Even though the specifics of the plot aren't integral to enjoying the movie, there's very little I want to spoil about A CURE FOR WELLNESS, since the unsettling tale Lockhart becomes immersed in is so hypnotic. Indeed, the character is mostly interesting because of the travails he must endure. On paper, Lockhart is a rather unlikable anti-hero: humorless, snide, crafty, teeming with unwanted guilt over the recent death of his mother and the long-ago suicide of his father (a defining moment for the character). But the deeper down the rabbit hole, so to speak, Lockhart goes, the more his arrogant disposition gives way to confusion and fear, and we finally come to sympathize with him as his sanity begins slipping away. DeHaan, with a face that is somehow both boyish and reptilian, is perfectly cast, since he can sell Lockhart's nasty intensity as well as his profound uneasiness. It's a great showcase for the actor.

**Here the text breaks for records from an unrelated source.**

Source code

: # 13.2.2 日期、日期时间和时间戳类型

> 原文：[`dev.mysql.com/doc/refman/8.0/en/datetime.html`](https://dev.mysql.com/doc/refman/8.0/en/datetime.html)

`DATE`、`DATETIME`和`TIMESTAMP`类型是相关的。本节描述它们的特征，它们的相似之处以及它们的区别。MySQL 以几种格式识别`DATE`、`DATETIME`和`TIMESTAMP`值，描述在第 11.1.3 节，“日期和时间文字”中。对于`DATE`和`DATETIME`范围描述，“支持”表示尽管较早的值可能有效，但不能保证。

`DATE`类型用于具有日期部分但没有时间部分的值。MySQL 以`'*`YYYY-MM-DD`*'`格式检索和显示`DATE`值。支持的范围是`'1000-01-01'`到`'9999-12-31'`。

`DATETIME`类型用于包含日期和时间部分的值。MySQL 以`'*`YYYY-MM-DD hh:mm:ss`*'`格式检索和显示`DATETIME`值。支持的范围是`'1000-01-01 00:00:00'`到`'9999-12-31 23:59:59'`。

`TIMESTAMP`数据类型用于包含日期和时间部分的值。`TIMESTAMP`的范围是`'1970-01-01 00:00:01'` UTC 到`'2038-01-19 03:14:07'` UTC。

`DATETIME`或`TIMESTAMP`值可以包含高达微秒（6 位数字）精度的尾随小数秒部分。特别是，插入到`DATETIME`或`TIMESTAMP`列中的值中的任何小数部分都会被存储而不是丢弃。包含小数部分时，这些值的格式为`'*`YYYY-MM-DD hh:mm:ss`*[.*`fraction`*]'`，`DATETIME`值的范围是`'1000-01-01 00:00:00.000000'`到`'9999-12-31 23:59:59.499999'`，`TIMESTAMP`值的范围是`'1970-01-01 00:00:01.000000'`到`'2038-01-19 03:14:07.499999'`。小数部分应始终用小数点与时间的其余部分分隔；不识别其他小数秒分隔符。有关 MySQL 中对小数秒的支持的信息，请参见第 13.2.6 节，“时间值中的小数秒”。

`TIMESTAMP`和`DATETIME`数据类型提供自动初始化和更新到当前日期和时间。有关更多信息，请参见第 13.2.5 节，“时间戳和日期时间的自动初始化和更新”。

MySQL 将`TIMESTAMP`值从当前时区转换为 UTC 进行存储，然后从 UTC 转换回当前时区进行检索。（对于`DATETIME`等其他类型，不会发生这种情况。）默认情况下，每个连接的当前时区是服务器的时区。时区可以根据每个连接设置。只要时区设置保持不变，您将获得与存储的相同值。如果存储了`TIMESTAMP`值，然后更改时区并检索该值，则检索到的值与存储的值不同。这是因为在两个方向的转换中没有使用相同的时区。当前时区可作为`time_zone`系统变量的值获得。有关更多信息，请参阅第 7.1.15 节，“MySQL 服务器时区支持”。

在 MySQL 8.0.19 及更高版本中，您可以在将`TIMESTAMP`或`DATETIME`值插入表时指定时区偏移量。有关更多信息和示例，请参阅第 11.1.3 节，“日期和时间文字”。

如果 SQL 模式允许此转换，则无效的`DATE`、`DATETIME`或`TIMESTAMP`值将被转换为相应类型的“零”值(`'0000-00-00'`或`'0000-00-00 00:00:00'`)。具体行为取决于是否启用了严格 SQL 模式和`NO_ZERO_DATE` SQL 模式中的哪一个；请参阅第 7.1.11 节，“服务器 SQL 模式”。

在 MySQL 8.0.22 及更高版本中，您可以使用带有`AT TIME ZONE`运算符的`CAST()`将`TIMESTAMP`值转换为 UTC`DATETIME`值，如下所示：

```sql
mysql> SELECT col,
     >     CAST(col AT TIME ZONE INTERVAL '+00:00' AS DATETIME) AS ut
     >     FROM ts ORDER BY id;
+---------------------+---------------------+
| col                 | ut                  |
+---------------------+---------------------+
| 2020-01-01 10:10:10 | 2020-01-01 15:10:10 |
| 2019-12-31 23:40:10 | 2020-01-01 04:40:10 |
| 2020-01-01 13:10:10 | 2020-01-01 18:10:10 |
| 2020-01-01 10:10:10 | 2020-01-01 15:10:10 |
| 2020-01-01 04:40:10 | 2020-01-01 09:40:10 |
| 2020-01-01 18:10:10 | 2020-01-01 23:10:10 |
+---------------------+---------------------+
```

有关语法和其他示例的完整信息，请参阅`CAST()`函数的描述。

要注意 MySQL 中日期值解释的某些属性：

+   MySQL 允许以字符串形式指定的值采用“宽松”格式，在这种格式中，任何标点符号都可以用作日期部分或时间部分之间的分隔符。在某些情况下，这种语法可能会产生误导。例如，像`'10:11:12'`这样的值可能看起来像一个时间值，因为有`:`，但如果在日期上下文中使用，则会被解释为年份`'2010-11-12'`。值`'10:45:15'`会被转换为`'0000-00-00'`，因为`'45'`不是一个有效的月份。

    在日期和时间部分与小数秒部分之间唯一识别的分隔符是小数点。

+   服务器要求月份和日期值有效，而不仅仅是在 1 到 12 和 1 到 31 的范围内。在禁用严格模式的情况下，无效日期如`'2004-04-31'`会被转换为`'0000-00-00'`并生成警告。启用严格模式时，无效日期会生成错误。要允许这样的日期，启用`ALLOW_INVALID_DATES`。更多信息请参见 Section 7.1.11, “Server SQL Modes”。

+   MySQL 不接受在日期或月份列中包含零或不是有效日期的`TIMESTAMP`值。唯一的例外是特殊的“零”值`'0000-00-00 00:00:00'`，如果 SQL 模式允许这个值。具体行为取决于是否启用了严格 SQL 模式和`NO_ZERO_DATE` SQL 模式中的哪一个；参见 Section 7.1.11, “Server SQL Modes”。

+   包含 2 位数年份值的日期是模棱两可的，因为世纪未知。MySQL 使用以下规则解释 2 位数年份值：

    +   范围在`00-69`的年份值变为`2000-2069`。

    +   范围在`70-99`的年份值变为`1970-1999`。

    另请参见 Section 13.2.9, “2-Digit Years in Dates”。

The look of A CURE FOR WELLNESS is sterile, gothic, and menacing, and that isn’t limited to the excellent art direction. Verbinski has cast this movie in such an unglamorous way, it's enthralling to behold. The entire ensemble is packed with craggy, unfriendly faces. Verbinski ensures that there are never any Hollywood beauties waiting to comfort us with their genial good looks. Even the female protagonist, Hannah, is given a distinctively ghostly complexion. She's played by Mia Goth, who flits and hovers around the resort, a waif with unknown purpose who ends up being Lockhart's only ally. Then there's Dr. Volmer, the head of the facility played with sweet-natured malevolence by Jason Isaacs. Isaacs, of course, can play malevolence in his sleep, and his very casting is another testament to Verbinski's insistence that the film's main strength is its chilling atmosphere. Of course there's something sinister about Dr. Volmer, there's never any attempt to even hide it, but because we're trapped in the confines of the spa for good, the barely-masked nature of the man's unhealthy intentions are all the more frightening.

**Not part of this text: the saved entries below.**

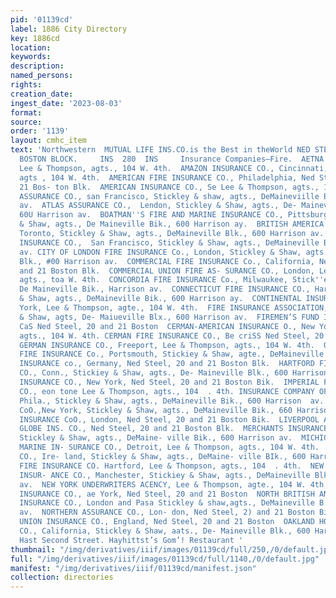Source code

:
```yaml
---
pid: '01139cd'
label: 1886 City Directory
key: 1886cd
location: 
keywords: 
description: 
named_persons: 
rights: 
creation_date: 
ingest_date: '2023-08-03'
format: 
source: 
order: '1139'
layout: cmhc_item
text: 'Northwestern  MUTUAL LIFE INS.CO.is the Best in theWorld NED STEEL, Gen’l Agent,
  BOSTON BLOCK.     INS  280  INS     Insurance Companies—Fire.  AETNA INSURANCE CO.,  Hartford,
  Lee & Thompson, agts., 104 W. 4th.  AMAZON INSURANCE CO., Cincinnati, Lee & Thompson,
  agts , 104 W. 4th.  AMERICAN FIRE INSURANCE CO., Philadelphia, Ned Steel, 20 and
  21 Bos- ton Blk.  AMERICAN INSURANCE CO., Se Lee & Thompson, agts., 104  - 4th.  ANGLO-NEVADA
  ASSURANCE CO., san Francisco, Stickley & shaw, agts., DeMaineviille Bik., 600 Harrison
  av.  ATLAS ASSURANCE CO.,  Lendon, Stickley & Shaw, agts., De- Maineville Blk.,
  60U Harrison av.  BOATMAN''S FIRE AND MARINE INSURANCE CO., Pittsburgh, Stick- ley
  & Shaw, agts., De Maineville Bik., 600 Harrison ay.  BRITISH AMERICA ASSURANCE co.,
  Toronto, Stickley & Shaw, agts., DeMaineville Blk., 600 Harrison av.  CALIFORNIA
  INSURANCE CO.,  San Francisco, Stickley & Shaw, agts., DeMaineville Bik., 600 Harrison
  av. CITY OF LONDON FIRE INSURANCE Co., London, Stickley & Shaw, agts.,  DeMainevilie
  Blk., #00 Harrison av.  COMMERCIAL FIRE INSURANCE Co., California, Ned Steel, 20
  and 21 Boston Blk.  COMMERCIAL UNION FIRE AS- SURANCE CO., London, Lee & Thompson,
  agts., toa W. 4th.  CONCORDIA FIRE INSURANCE Co., Milwaukee, Stick''ey & Shaw, agts.,
  De Maineville Bik., Harrison av.  CONNECTICUT FIRE INSURANCE CO., Hartford, Stickley
  & Shaw, agts., DeMaineville Bik., 600 Harrison ay.  CONTINENTAL INSURANCE CO., New
  York, Lee & Thompson, agte., 104 W. 4th.  FIRE INSURANCE ASSOCIATION, London, Stickley
  & Shaw, agts, De- Maiueville Blx., 600 Harrison av.  FIREMEN’S FUND INSURANCE CO.,
  CaS Ned Steel, 20 and 21 Boston  CERMAN-AMERICAN INSURANCE O., New York, Lee & Thompson,
  agts., 104 W. 4th. CERMAN FIRE INSURANCE CO., Be criSS Ned Steel, 20 and 21 Boston
  GERMAN INSURANCE CO., Freeport, Lee & Thompson, agts., 104 W. 4th.  GRANITE STATE
  FIRE INSURANCE Co., Portsmouth, Stickiey & Shaw, agte., DeMaineville Blk., 600 Harrison  av.  HAMBURC-BREMEN
  INSURANCE co., Germany, Ned Steel, 20 and 21 Boston Blk.  HARTFORD FIRE INSURANCE
  CO., Conn., Stickiey & Shaw, agts., De- Maineville Blk., 600 Harrison av.  HOME
  INSURANCE CO., New York, Ned Steel, 20 and 21 Boston Bik.  IMPERIAL FIRE INSURANCE
  CO., eon tone Lee & Thompson, agts., 104  . 4th. INSURANCE COMPANY OF NORTH AMERICA,
  Phila., Stickley & Shaw, agts., DeMaineville Bik., 600 Harrison  av.  LIBERTY INSURANCE
  CoO.,New York, Stickley & Shaw, agts., DeMaineville Bik., 660 Harrison av.  LION
  INSURANCE CoO., London, Ned Steel, 20 and 21 Boston Bik.  LIVERPOOL AND LONDON AND
  GLOBE INS. CO., Ned Steel, 20 and 21 Boston Blk.  MERCHANTS INSURANCE CO.,New- ark,
  Stickley & Shaw, agts., DeMaine- ville Bik., 600 Harrison av.  MICHICAN FIRE AND
  MARINE IN- SURANCE CO., Detroit, Lee & Thompson, agts., 104 W. 4th.  NATIONAL ASSURANCE
  CO., Ire- land, Stickley & Shaw, agts., DeMaine- ville BIk., 600 Harrison av.  NATIONAL
  FIRE INSURANCE CO. Hartford, Lee & Thompson, agts., 104  . 4th.  NEW HAMPSHIRE FIRE
  INSUR- ANCE CO., Manchester, Stickiey & Shaw, agts., DeMaineville Blk., 600 Harrison
  av.  NEW YORK UNDERWRITERS ACENCY, Lee & Thompson, agte., 104 W. 4th.  NIAGARA FIRE
  INSURANCE CO., ae York, Ned Steel, 20 and 21 Boston  NORTH BRITISH AND MERCAN- TILE
  INSURANCE CO., London and Pasa Stickley & shaw,agts., DeMaineville B!k., 600 Harrison
  av.  NORTHERN ASSURANCE CO., Lon- don, Ned Steel, 2) and 21 Boston Bik.  NORWICH
  UNION INSURANCE CO., England, Ned Steel, 20 and 21 Boston  OAKLAND HOME INSURANCE
  CO., California, Stickley & Shaw, aats., De- Maineville Blk., 600 Harrison ay.     *Y08
  Hast Second Street. Hayhittst’s Gom’! Restaurant '
thumbnail: "/img/derivatives/iiif/images/01139cd/full/250,/0/default.jpg"
full: "/img/derivatives/iiif/images/01139cd/full/1140,/0/default.jpg"
manifest: "/img/derivatives/iiif/01139cd/manifest.json"
collection: directories
---
```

The true nature of the resort, what it's real purpose is, will come as a shock to no one; it's really rather easy to predict about 30 minutes in. (Safe to say that the script, by Justin Haythe, is the movie's weakest aspect.) But Verbinski has such ghoulish imagery to show us, some of it so massively perverse that I couldn't believe it, and there is at least one sequence that will have every person in the theater covering their eyes and/or attempting to hold down their lunch. Frequently, we're unsure – as is Lockhart – if what we're seeing is real, dream, hallucination or just pure blasphemy. A CURE FOR WELLNESS, at the end of the day, never makes a ton of sense, but I embrace that. It's only fitting that a movie taking place in a sanitarium makes you feel like you're in one.
A lot of people – most people – will complain A CURE FOR WELLNESS is too long. At 146 minutes, this is a hard point to argue. It has at least one false ending too many and there's a sojourn into the neighboring town that could have been cut out completely. Plenty of sequences exist just to pad out the sinister atmosphere. But I was never bored, and I'm willing to accept that a movie with such a potent vision runs just a little longer than it should. By the time it was over, I had images of Vincent Price, Hammer Horror, Amicus, Val Lewton, David Cronenberg and Stanley Kubrick dancing in my head. Vivid horror movies that pride themselves on intoxicating imagery and skin-crawling ideas have always been my thing, and A CURE FOR WELLNESS fits in nicely with those brazen pictures of old.